EXERCISE GOAL —
Every line in the entries that holds "confidence" should be identified and copied.
++++++++++++++++++++
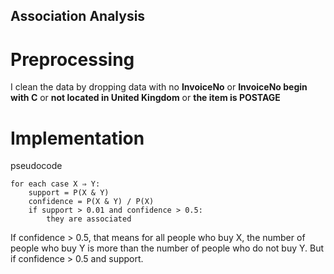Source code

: ## Association Analysis

# Preprocessing
I clean the data by dropping data with no **InvoiceNo** or **InvoiceNo begin with C** or **not located in United Kingdom** or **the item is POSTAGE**

# Implementation
pseudocode
```
for each case X ⇒ Y:
	support = P(X & Y)
	confidence = P(X & Y) / P(X)
	if support > 0.01 and confidence > 0.5:
		they are associated
```

If confidence > 0.5, that means for all people who buy X, the number of people who buy Y is more than the number of people who do not buy Y. But if confidence > 0.5 and support.
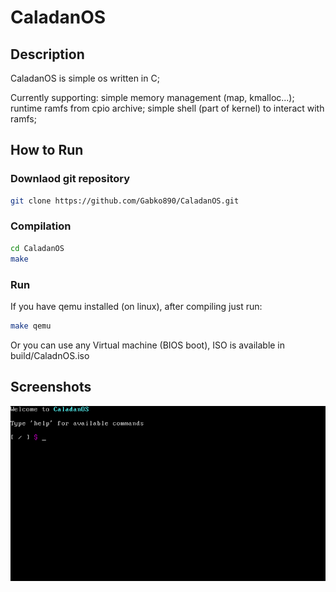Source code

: # CaladanOS

## Description
CaladanOS is simple os written in C;

Currently supporting:
  simple memory management (map, kmalloc...);
  runtime ramfs from cpio archive;
  simple shell (part of kernel) to interact with ramfs;

## How to Run
### Downlaod git repository
  ```bash
  git clone https://github.com/Gabko890/CaladanOS.git
  ```
### Compilation
  ```bash
  cd CaladanOS
  make
  ```
### Run
  If you have qemu installed (on linux), after compiling just run:
  ```bash
  make qemu
  ```
  Or you can use any Virtual machine (BIOS boot),
  ISO is available in build/CaladnOS.iso

## Screenshots
![shell to operate ramfs](./screenshots/screen1.png)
++++++++++++++++++++
OUTPUT OF THE TASK —
	confidence = P(X & Y) / P(X)
	if support > 0.01 and confidence > 0.5:
If confidence > 0.5, that means for all people who buy X, the number of people who buy Y is more than the number of people who do not buy Y. But if confidence > 0.5 and support.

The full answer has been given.